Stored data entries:
------------------------------------------------

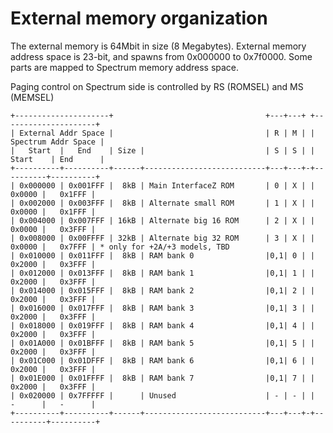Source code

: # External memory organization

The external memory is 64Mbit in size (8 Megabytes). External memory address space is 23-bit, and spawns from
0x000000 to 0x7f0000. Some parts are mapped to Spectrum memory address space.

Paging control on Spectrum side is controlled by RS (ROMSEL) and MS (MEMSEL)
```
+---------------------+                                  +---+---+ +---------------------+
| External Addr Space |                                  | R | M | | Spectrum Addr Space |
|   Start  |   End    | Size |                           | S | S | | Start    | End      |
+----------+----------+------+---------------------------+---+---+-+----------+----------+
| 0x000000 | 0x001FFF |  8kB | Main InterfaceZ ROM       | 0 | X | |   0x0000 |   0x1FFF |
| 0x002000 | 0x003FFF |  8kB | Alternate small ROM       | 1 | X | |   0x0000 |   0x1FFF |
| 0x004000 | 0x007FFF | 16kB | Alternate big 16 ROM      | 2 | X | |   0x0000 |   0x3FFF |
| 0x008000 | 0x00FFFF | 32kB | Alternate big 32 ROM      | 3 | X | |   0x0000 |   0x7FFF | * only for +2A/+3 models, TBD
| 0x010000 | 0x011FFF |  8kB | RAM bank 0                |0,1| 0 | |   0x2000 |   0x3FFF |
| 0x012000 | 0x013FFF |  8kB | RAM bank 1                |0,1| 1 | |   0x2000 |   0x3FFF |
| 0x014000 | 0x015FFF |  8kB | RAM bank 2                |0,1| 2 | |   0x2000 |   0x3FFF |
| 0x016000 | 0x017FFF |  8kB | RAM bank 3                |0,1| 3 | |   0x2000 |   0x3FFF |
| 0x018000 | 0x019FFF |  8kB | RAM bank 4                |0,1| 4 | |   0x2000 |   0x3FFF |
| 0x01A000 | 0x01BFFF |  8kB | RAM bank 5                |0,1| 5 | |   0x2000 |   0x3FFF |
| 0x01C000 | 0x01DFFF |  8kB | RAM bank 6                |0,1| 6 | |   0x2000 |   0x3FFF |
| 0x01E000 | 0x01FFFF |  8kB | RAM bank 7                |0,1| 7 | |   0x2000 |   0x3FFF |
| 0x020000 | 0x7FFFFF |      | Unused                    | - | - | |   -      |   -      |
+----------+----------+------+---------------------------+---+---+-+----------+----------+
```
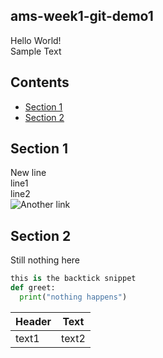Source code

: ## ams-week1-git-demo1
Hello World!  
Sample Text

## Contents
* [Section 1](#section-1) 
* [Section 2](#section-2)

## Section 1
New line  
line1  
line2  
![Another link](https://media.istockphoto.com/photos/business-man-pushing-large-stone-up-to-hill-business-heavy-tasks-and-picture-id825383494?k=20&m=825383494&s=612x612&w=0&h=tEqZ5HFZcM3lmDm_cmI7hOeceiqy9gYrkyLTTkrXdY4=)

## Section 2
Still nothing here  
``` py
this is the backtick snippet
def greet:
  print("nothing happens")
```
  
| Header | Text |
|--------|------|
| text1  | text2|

------------------------------------------------

Task description: The answer must be a single number: the count of lines in the records above that contain the word "Section".

Solution to this problem: 4